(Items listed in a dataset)
++++

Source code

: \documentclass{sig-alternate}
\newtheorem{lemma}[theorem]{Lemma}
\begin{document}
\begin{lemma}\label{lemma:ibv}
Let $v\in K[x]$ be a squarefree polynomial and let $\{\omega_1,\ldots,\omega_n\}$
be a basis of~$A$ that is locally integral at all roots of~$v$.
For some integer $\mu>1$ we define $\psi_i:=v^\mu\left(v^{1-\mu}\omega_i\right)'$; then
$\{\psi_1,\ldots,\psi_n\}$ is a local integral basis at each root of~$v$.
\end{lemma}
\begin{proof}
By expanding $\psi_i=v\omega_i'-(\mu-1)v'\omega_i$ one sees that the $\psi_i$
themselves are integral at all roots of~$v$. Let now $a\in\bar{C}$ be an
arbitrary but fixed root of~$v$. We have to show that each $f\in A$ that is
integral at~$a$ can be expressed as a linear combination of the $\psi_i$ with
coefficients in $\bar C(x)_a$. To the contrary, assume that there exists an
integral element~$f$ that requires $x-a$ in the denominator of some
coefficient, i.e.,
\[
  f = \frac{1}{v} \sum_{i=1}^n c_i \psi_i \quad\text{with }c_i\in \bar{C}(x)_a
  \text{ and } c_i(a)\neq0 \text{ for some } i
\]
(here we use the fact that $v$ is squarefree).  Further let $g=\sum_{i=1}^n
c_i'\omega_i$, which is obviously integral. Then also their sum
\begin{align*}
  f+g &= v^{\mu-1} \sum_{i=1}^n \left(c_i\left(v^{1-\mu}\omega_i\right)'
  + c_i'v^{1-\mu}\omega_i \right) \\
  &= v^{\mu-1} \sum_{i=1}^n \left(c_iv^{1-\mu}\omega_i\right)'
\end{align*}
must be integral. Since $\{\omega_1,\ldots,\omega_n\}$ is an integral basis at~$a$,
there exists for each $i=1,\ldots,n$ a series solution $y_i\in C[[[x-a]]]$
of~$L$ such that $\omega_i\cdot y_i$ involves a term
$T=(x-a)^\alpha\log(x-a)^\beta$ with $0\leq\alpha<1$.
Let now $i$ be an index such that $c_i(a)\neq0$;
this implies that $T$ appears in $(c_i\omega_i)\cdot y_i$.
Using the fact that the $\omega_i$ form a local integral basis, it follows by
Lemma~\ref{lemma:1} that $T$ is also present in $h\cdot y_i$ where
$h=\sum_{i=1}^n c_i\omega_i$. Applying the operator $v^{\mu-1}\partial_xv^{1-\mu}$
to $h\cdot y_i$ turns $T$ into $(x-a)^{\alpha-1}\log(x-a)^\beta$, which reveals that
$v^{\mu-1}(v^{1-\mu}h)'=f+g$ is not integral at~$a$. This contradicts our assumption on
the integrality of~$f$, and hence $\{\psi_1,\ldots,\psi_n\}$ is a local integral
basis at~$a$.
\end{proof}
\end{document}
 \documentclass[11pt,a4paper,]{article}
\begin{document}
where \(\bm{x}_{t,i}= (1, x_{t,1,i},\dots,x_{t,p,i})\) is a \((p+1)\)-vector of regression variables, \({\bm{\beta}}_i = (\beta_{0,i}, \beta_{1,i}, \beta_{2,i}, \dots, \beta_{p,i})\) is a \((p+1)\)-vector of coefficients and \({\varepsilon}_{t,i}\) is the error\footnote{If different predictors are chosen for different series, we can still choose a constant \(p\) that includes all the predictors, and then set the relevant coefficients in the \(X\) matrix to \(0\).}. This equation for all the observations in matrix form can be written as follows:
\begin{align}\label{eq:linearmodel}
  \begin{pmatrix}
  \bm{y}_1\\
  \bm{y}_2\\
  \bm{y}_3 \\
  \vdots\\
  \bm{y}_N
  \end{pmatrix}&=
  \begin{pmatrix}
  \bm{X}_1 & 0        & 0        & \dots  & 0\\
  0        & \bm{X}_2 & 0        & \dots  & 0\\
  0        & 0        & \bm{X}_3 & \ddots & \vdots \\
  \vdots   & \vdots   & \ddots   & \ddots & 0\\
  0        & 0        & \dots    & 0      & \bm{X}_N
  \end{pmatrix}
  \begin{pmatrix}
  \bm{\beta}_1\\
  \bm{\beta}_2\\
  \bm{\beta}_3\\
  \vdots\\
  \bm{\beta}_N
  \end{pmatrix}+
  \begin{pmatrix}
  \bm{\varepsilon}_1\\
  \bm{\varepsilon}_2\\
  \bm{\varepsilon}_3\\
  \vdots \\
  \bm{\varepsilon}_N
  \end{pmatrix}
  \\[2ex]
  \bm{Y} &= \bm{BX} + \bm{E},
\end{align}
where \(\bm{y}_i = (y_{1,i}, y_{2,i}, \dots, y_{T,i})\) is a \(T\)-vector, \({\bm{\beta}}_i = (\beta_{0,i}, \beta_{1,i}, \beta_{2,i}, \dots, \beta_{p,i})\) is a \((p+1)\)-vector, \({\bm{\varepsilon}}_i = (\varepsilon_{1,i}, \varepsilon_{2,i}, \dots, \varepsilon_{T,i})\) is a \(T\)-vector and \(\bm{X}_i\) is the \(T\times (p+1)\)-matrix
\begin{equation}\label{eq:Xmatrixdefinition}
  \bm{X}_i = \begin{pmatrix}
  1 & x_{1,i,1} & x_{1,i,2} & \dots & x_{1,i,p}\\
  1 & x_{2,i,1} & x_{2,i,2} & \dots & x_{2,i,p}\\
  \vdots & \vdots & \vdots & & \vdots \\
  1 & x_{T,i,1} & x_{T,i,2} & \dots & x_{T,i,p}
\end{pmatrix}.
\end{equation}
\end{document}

++++

AIM OF THE EXERCISE
In the entries above, copy each line that contains the string "fact".

SOLVED EXERCISE
(here we use the fact that $v$ is squarefree).  Further let $g=\sum_{i=1}^n
Using the fact that the $\omega_i$ form a local integral basis, it follows by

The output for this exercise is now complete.